When anyone is forced to accept a 2-hour wait to see a doctor for 4 minutes, who more often than not gets the wrong diagnosis on the first few hits, and he is also forced to pay cash in amounts from $200 to $500 for a simple prescription for antibiotics, then he is going to do everything humanly possible to make that a very, very rare occasion. And we do. But people sometimes do get sick, no matter what. And we are positive that if we were buying our healthcare in a truly free market, and not having to compete with mega-contract-buyers - insurance companies - then everyone would be getting better service for less cash.
That's why I support the Free Market Cure for our healthcare crisis.
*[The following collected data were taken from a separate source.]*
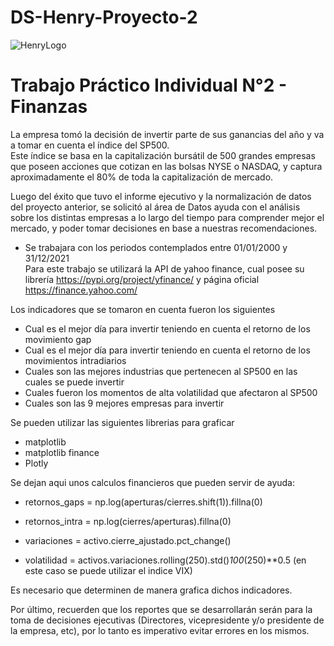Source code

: # DS-Henry-Proyecto-2

![HenryLogo](https://d31uz8lwfmyn8g.cloudfront.net/Assets/logo-henry-white-lg.png)



# Trabajo Práctico Individual N°2 - Finanzas 

<p> La empresa tomó la decisión de invertir parte de sus ganancias del año y va a tomar en cuenta el índice del SP500.<br>
Este índice se basa en la capitalización bursátil de 500 grandes empresas que poseen acciones que cotizan en las bolsas NYSE o NASDAQ, y captura aproximadamente el 80% de toda la capitalización de mercado.</p>
Luego del éxito que tuvo el informe ejecutivo y la normalización de datos del proyecto anterior, se solicitó al área de Datos ayuda con el análisis sobre los distintas empresas a lo largo del tiempo para comprender mejor el mercado, y poder tomar decisiones en base a nuestras recomendaciones.

* Se trabajara con los periodos contemplados entre 01/01/2000 y 31/12/2021<br>
Para este trabajo se utilizará la API de yahoo finance, cual posee su librería https://pypi.org/project/yfinance/ y página oficial https://finance.yahoo.com/ <br>


Los indicadores que se tomaron en cuenta fueron los siguientes

- Cual es el mejor día para invertir teniendo en cuenta el retorno de los movimiento gap
- Cual es el mejor día para invertir teniendo en cuenta el retorno de los movimientos intradiarios 
- Cuales son las mejores industrias que pertenecen al SP500 en las cuales se puede invertir
- Cuales fueron los momentos de alta volatilidad que afectaron al SP500
- Cuales son las 9 mejores empresas para invertir



Se pueden utilizar las siguientes librerias para graficar

- matplotlib
- matplotlib finance
- Plotly

Se dejan aqui unos calculos financieros que pueden servir de ayuda:<br>


- retornos_gaps = np.log(aperturas/cierres.shift(1)).fillna(0)<br>

- retornos_intra = np.log(cierres/aperturas).fillna(0)<br>

- variaciones = activo.cierre_ajustado.pct_change()<br>

- volatilidad = activos.variaciones.rolling(250).std()*100*(250)**0.5 (en este caso se puede utilizar el indice VIX)<br>



Es necesario que determinen de manera grafica dichos indicadores.<br>

Por último, recuerden que los reportes que se desarrollarán serán para la toma de decisiones ejecutivas (Directores, vicepresidente y/o presidente de la empresa, etc), por lo tanto es imperativo evitar errores en los mismos. <br>


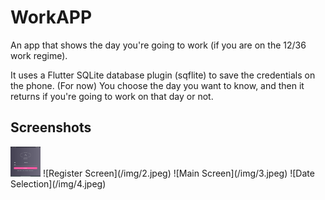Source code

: # WorkAPP

An app that shows the day you're going to work (if you are on the 12/36 work regime).

It uses a Flutter SQLite database plugin (sqflite) to save the credentials on the phone. (For now)
You choose the day you want to know, and then it returns if you're going to work on that day or not.

## Screenshots


<img src="/img/1.jpeg" width="48" height="48">
![Register Screen](/img/2.jpeg)
![Main Screen](/img/3.jpeg)
![Date Selection](/img/4.jpeg)
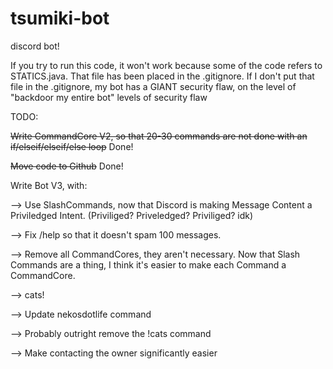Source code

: # tsumiki-bot
discord bot!

If you try to run this code, it won't work because some of the code refers to STATICS.java.
That file has been placed in the .gitignore.
If I don't put that file in the .gitignore, my bot has a GIANT security flaw, on the level of "backdoor my entire bot" levels of security flaw


TODO:

~~Write CommandCore V2, so that 20-30 commands are not done with an if/elseif/elseif/else loop~~ Done!

~~Move code to Github~~ Done!

Write Bot V3, with:

--> Use SlashCommands, now that Discord is making Message Content a Priviledged Intent. (Priviliged? Priveledged? Priviliged? idk)

--> Fix /help so that it doesn't spam 100 messages.

--> Remove all CommandCores, they aren't necessary. Now that Slash Commands are a thing, I think it's easier to make each Command a CommandCore.

--> cats!

--> Update nekosdotlife command

--> Probably outright remove the !cats command

--> Make contacting the owner significantly easier
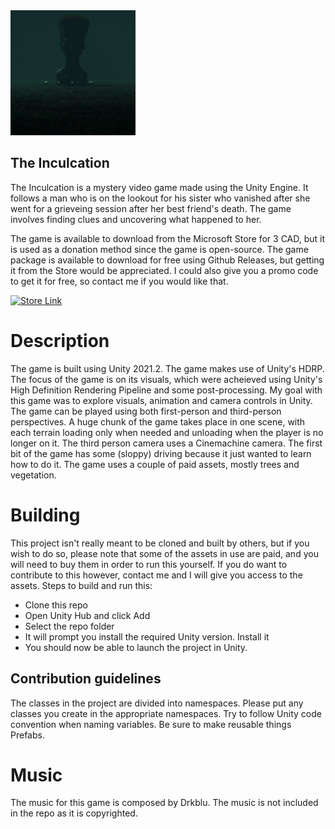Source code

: <img src="Assets/Images/CultGame.png" width="200" height="200" />
<h2>The Inculcation</h2>

The Inculcation is a mystery video game made using the Unity Engine. It follows a man who is on the lookout for his sister who vanished after she went for a grieveing session after her best friend's death. The game involves finding clues and uncovering what happened to her. 

The game is available to download from the Microsoft Store for 3 CAD, but it is used as a donation method since the game is open-source. The game package is available to download for free using Github Releases, but getting it from the Store would be appreciated. I could also give you a promo code to get it for free, so contact me if you would like that.

<a href='ms-windows-store://pdp/?productid=9NL83N6P1RM9'><img src='https://developer.microsoft.com/en-us/store/badges/images/English_get-it-from-MS.png' alt='Store Link' height="50px"/></a>

# Description
The game is built using Unity 2021.2. The game makes use of Unity's HDRP. The focus of the game is on its visuals, which were acheieved using Unity's High Definition Rendering Pipeline and some post-processing. My goal with this game was to explore visuals, animation and camera controls in Unity. The game can be played using both first-person and third-person perspectives. A huge chunk of the game takes place in one scene, with each terrain loading only when needed and unloading when the player is no longer on it. The third person camera uses a Cinemachine camera. The first bit of the game has some (sloppy) driving because it just wanted to learn how to do it. The game uses a couple of paid assets, mostly trees and vegetation.

# Building
This project isn't really meant to be cloned and built by others, but if you wish to do so, please note that some of the assets in use are paid, and you will need to buy them in order to run this yourself. If you do want to contribute to this however, contact me and I will give you access to the assets. 
Steps to build and run this:
- Clone this repo
- Open Unity Hub and click Add
- Select the repo folder
- It will prompt you install the required Unity version. Install it
- You should now be able to launch the project in Unity. 

## Contribution guidelines
The classes in the project are divided into namespaces. Please put any classes you create in the appropriate namespaces. Try to follow Unity code convention when naming variables. Be sure to make reusable things Prefabs. 

# Music
The music for this game is composed by Drkblu. The music is not included in the repo as it is copyrighted. 

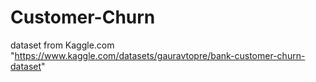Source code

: # Customer-Churn
dataset from Kaggle.com 
"https://www.kaggle.com/datasets/gauravtopre/bank-customer-churn-dataset"
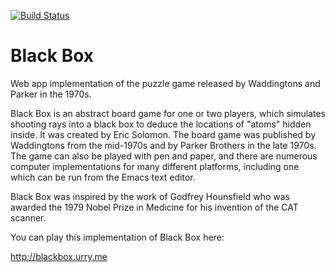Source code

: [![Build Status](https://travis-ci.org/jonurry/black-box.svg?branch=master)](https://travis-ci.org/jonurry/black-box)

# Black Box

Web app implementation of the puzzle game released by Waddingtons and Parker in the 1970s.

Black Box is an abstract board game for one or two players, which simulates shooting rays into a black box to deduce the locations of "atoms" hidden inside. It was created by Eric Solomon. The board game was published by Waddingtons from the mid-1970s and by Parker Brothers in the late 1970s. The game can also be played with pen and paper, and there are numerous computer implementations for many different platforms, including one which can be run from the Emacs text editor.

Black Box was inspired by the work of Godfrey Hounsfield who was awarded the 1979 Nobel Prize in Medicine for his invention of the CAT scanner.

You can play this implementation of Black Box here:

http://blackbox.urry.me
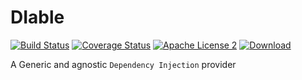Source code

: # DIable

[![Build Status](https://img.shields.io/travis/domix/diable/master.svg?style=flat)](https://travis-ci.org/domix/diable)
[![Coverage Status](https://img.shields.io/coveralls/domix/diable.svg?style=flat)](https://coveralls.io/r/domix/diable?branch=master)
[![Apache License 2](https://img.shields.io/badge/license-ASF2-blue.svg?style=flat)](http://www.apache.org/licenses/LICENSE-2.0.txt)
[![Download](https://api.bintray.com/packages/domix/oss/diable/images/download.svg) ](https://bintray.com/domix/oss/diable/_latestVersion)

A Generic and agnostic `Dependency Injection` provider

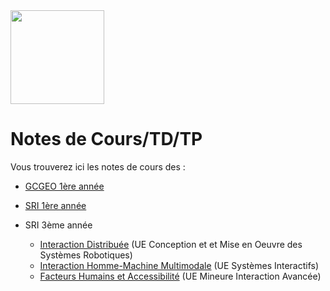 <img src="https://github.com/truillet/upssitech/blob/master/logo_upssitech.png" width=150>

# Notes de Cours/TD/TP
Vous trouverez ici les notes de cours des :

* [GCGEO 1ère année](https://github.com/truillet/upssitech/blob/master/SRI/1A/README.md)

* [SRI 1ère année](https://github.com/truillet/upssitech/blob/master/SRI/1A/README.md)
* SRI 3ème année
  * [Interaction Distribuée](https://github.com/truillet/upssitech/tree/master/SRI/3A/ID) (UE Conception et et Mise en Oeuvre des Systèmes Robotiques)
  * [Interaction Homme-Machine Multimodale](https://github.com/truillet/upssitech/wiki/Interaction_Homme_Machine_3A) (UE Systèmes Interactifs)
  * [Facteurs Humains et Accessibilité](https://github.com/truillet/upssitech/wiki/FH_Accessibilite) (UE Mineure Interaction Avancée)




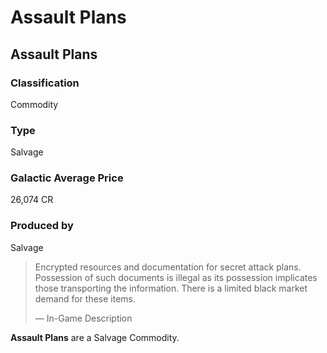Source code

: # Assault Plans
## Assault Plans

### Classification

Commodity

### Type

Salvage

### Galactic Average Price

26,074 CR

### Produced by

Salvage

> 
> 
> Encrypted resources and documentation for secret attack plans. Possession of such documents is illegal as its possession implicates those transporting the information. There is a limited black market demand for these items.
> 
> 
> — In-Game Description
> 

**Assault Plans** are a Salvage Commodity.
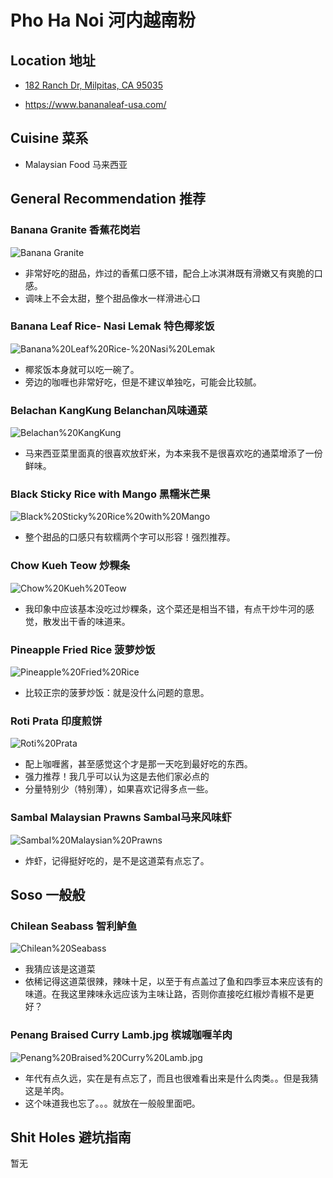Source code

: # Pho Ha Noi  河内越南粉

## Location 地址

- [182 Ranch Dr, Milpitas, CA 95035](https://goo.gl/maps/Fk77Fkd1Ugi36GR28)

- <https://www.bananaleaf-usa.com/>

## Cuisine 菜系

- Malaysian Food 马来西亚

## General Recommendation 推荐

### Banana Granite 香蕉花岗岩

![Banana Granite](Pix2022Oct21st/Banana%20Granite.jpg)

- 非常好吃的甜品，炸过的香蕉口感不错，配合上冰淇淋既有滑嫩又有爽脆的口感。
- 调味上不会太甜，整个甜品像水一样滑进心口

### Banana Leaf Rice- Nasi Lemak 特色椰浆饭

![Banana%20Leaf%20Rice-%20Nasi%20Lemak](Pix2022Oct21st/Banana%20Leaf%20Rice-%20Nasi%20Lemak.jpg)

- 椰浆饭本身就可以吃一碗了。
- 旁边的咖喱也非常好吃，但是不建议单独吃，可能会比较腻。

### Belachan KangKung Belanchan风味通菜

![Belachan%20KangKung](Pix2022Oct21st/Belachan%20KangKung.jpg)

- 马来西亚菜里面真的很喜欢放虾米，为本来我不是很喜欢吃的通菜增添了一份鲜味。

### Black Sticky Rice with Mango 黑糯米芒果

![Black%20Sticky%20Rice%20with%20Mango](Pix2022Oct21st/Black%20Sticky%20Rice%20with%20Mango.jpg)

- 整个甜品的口感只有软糯两个字可以形容！强烈推荐。

### Chow Kueh Teow 炒粿条

![Chow%20Kueh%20Teow](Pix2022Oct21st/Chow%20Kueh%20Teow.jpg)

- 我印象中应该基本没吃过炒粿条，这个菜还是相当不错，有点干炒牛河的感觉，散发出干香的味道来。

### Pineapple Fried Rice 菠萝炒饭

![Pineapple%20Fried%20Rice](Pix2022Oct21st/Pineapple%20Fried%20Rice.jpg)

- 比较正宗的菠萝炒饭：就是没什么问题的意思。

### Roti Prata 印度煎饼

![Roti%20Prata](Pix2022Oct21st/Roti%20Prata.jpg)

- 配上咖喱酱，甚至感觉这个才是那一天吃到最好吃的东西。
- 强力推荐！我几乎可以认为这是去他们家必点的
- 分量特别少（特别薄），如果喜欢记得多点一些。

### Sambal Malaysian Prawns Sambal马来风味虾

![Sambal%20Malaysian%20Prawns](Pix2022Oct21st/Sambal%20Malaysian%20Prawns.jpg)

- 炸虾，记得挺好吃的，是不是这道菜有点忘了。

## Soso 一般般

### Chilean Seabass 智利鲈鱼

![Chilean%20Seabass](Pix2022Oct21st/Chilean%20Seabass.jpg)

- 我猜应该是这道菜
- 依稀记得这道菜很辣，辣味十足，以至于有点盖过了鱼和四季豆本来应该有的味道。在我这里辣味永远应该为主味让路，否则你直接吃红椒炒青椒不是更好？

### Penang Braised Curry Lamb.jpg 槟城咖喱羊肉

![Penang%20Braised%20Curry%20Lamb.jpg](Pix2022Oct21st/Penang%20Braised%20Curry%20Lamb.jpg)

- 年代有点久远，实在是有点忘了，而且也很难看出来是什么肉类。。但是我猜这是羊肉。
- 这个味道我也忘了。。。就放在一般般里面吧。

## Shit Holes 避坑指南

暂无
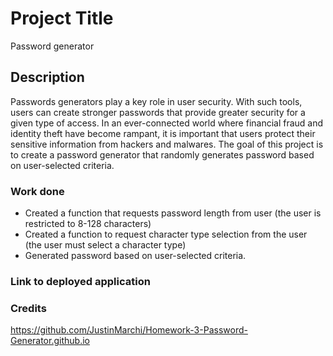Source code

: # Project Title
Password generator
 
 ## Description
 Passwords generators play a key role in user security. With such tools, users can create stronger passwords that provide greater security for a given type of access. In an ever-connected world where financial fraud and identity theft have become rampant, it is important that users protect their sensitive information from hackers and malwares. The goal of this project is to create a password generator that randomly generates password based on user-selected criteria.

 ### Work done 
 - Created a function that requests password length from user (the user is restricted to 8-128 characters)
 - Created a function to request character type selection from the user (the user must select a character type)
 - Generated password based on user-selected criteria.

 ### Link to deployed application
 


 ### Credits
 https://github.com/JustinMarchi/Homework-3-Password-Generator.github.io
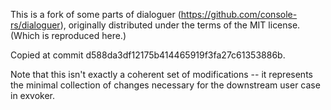 This is a fork of some parts of dialoguer (https://github.com/console-rs/dialoguer), originally distributed under the terms of the MIT license. (Which is reproduced here.)

Copied at commit d588da3df12175b414465919f3fa27c61353886b.

Note that this isn't exactly a coherent set of modifications -- it represents the minimal collection of changes necessary for the downstream user case in exvoker.
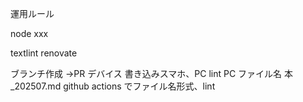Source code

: 運用ルール

node xxx

textlint
renovate

ブランチ作成 →PR
デバイス
書き込みスマホ、PC
lint PC
ファイル名
本\_202507.md
github actions でファイル名形式、lint
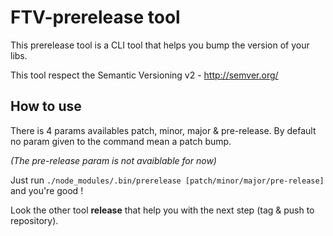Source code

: FTV-prerelease tool
=========

This prerelease tool is a CLI tool that helps you bump the version of your libs.

This tool respect the Semantic Versioning v2 - http://semver.org/

How to use
----------------------------------------
There is 4 params availables patch, minor, major & pre-release.
By default no param given to the command mean a patch bump.

*(The pre-release param is not avaiblable for now)*

Just run ``./node_modules/.bin/prerelease [patch/minor/major/pre-release]`` and you're good !

Look the other tool **release** that help you with the next step (tag & push to repository).
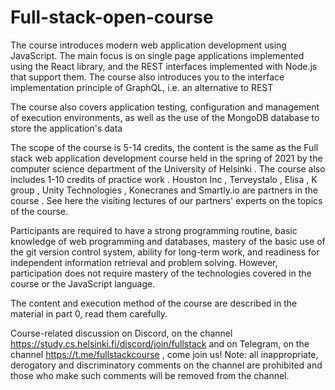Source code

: # Full-stack-open-course

The course introduces modern web application development using JavaScript. The main focus is on single page applications implemented using the React library, and the REST interfaces implemented with Node.js that support them. The course also introduces you to the interface implementation principle of GraphQL, i.e. an alternative to REST

The course also covers application testing, configuration and management of execution environments, as well as the use of the MongoDB database to store the application's data

The scope of the course is 5-14 credits, the content is the same as the Full stack web application development course held in the spring of 2021 by the computer science department of the University of Helsinki . The course also includes 1-10 credits of practice work .
Houston Inc , Terveystalo , Elisa , K group , Unity Technologies , Konecranes and Smartly.io are partners in the course . See here the visiting lectures of our partners' experts on the topics of the course.

Participants are required to have a strong programming routine, basic knowledge of web programming and databases, mastery of the basic use of the git version control system, ability for long-term work, and readiness for independent information retrieval and problem solving. However, participation does not require mastery of the technologies covered in the course or the JavaScript language.

The content and execution method of the course are described in the material in part 0, read
them carefully.

Course-related discussion on Discord, on the channel https://study.cs.helsinki.fi/discord/join/fullstack and on Telegram, on the channel https://t.me/fullstackcourse , come join us!
Note: all inappropriate, derogatory and discriminatory comments on the channel are prohibited and those who make such comments will be removed from the channel.
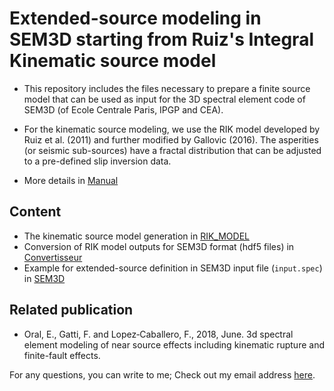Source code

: # Extended-source modeling in SEM3D starting from Ruiz's Integral Kinematic source model

* This repository includes the files necessary to prepare a finite source model that can be used as input for the 3D spectral element code of SEM3D (of Ecole Centrale Paris, IPGP and CEA).

* For the kinematic source modeling, we use the RIK model developed by Ruiz et al. (2011) and further modified by Gallovic (2016). The asperities (or seismic sub-sources) have a fractal distribution that can be adjusted to a pre-defined slip inversion data. 

* More details in [Manual](https://github.com/elifo/Convertisseur/blob/master/DOC/manual.pdf)

## Content
* The kinematic source model generation in [RIK_MODEL](https://github.com/elifo/RIKsrf/tree/martinique)
* Conversion of RIK model outputs for SEM3D format (hdf5 files) in [Convertisseur](https://github.com/elifo/Convertisseur/tree/master/CONVERTISSEUR)
* Example for extended-source definition in SEM3D input file (`input.spec`) in [SEM3D](https://github.com/elifo/Convertisseur/tree/master/SEM3D)


## Related publication
* Oral, E., Gatti, F. and Lopez‐Caballero, F., 2018, June. 3d spectral element modeling of near source effects including kinematic rupture and finite-fault effects.


For any questions, you can write to me; Check out my email address [here](https://elifo.github.io).

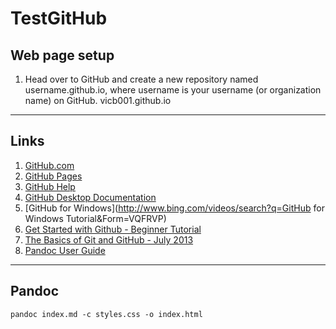 # TestGitHub

Web page setup
--------------

1.  Head over to GitHub and create a new repository named username.github.io, where username is your username (or organization name) on GitHub. vicb001.github.io

---

Links
-----

1. [GitHub.com](https://github.com/)
1. [GitHub Pages](https://pages.github.com/)
1. [GitHub Help](https://help.github.com/categories/github-pages-basics/)
1. [GitHub Desktop Documentation](https://help.github.com/desktop/)
1. [GitHub for Windows](http://www.bing.com/videos/search?q=GitHub for Windows Tutorial&Form=VQFRVP)
1. [Get Started with Github - Beginner Tutorial](https://www.youtube.com/watch?v=73I5dRucCds)
1. [The Basics of Git and GitHub - July 2013](https://www.youtube.com/watch?v=U8GBXvdmHT4)
1. [Pandoc User Guide](http://pandoc.org/README.html)

---

Pandoc
------

    pandoc index.md -c styles.css -o index.html

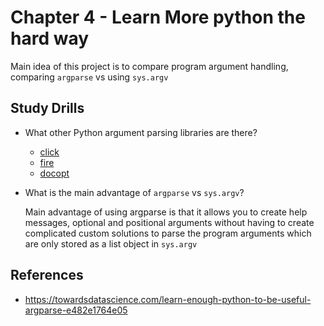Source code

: # Chapter 4 - Learn More python the hard way

Main idea of this project is to compare program argument handling, comparing `argparse` vs using `sys.argv`

## Study Drills

* What other Python argument parsing libraries are there?

	* [click](https://click.palletsprojects.com/en/7.x/)
	* [fire](https://github.com/google/python-fire)
	* [docopt](https://github.com/docopt/docopt)

* What is the main advantage of `argparse` vs `sys.argv`?

  Main advantage of using argparse is that it allows you to create help messages, optional and positional arguments without having to create complicated custom solutions to parse the program arguments which are only stored as a list object in `sys.argv`

 ## References

 * https://towardsdatascience.com/learn-enough-python-to-be-useful-argparse-e482e1764e05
If each of us does his part by being as responsibly healthy as he can, thereby decreasing demand, and the market does its part by being forced to re-focus on quality service instead of quantity, then our de-humanizing, assembly-line medical industry will go the way of the dinosaur. As it ought to, in my opinion.
And in the bargain, we all get to be a lot less Sicko and have more time to enjoy our lives.
On the other hand, if we opt for Michael Moore's pseudo-utopian fix, the system itself might seem less Sicko, but we the people stand to be a whole lot more Sicko. That's not what I call "progressive." That's what I call Super-Duper-Sicko.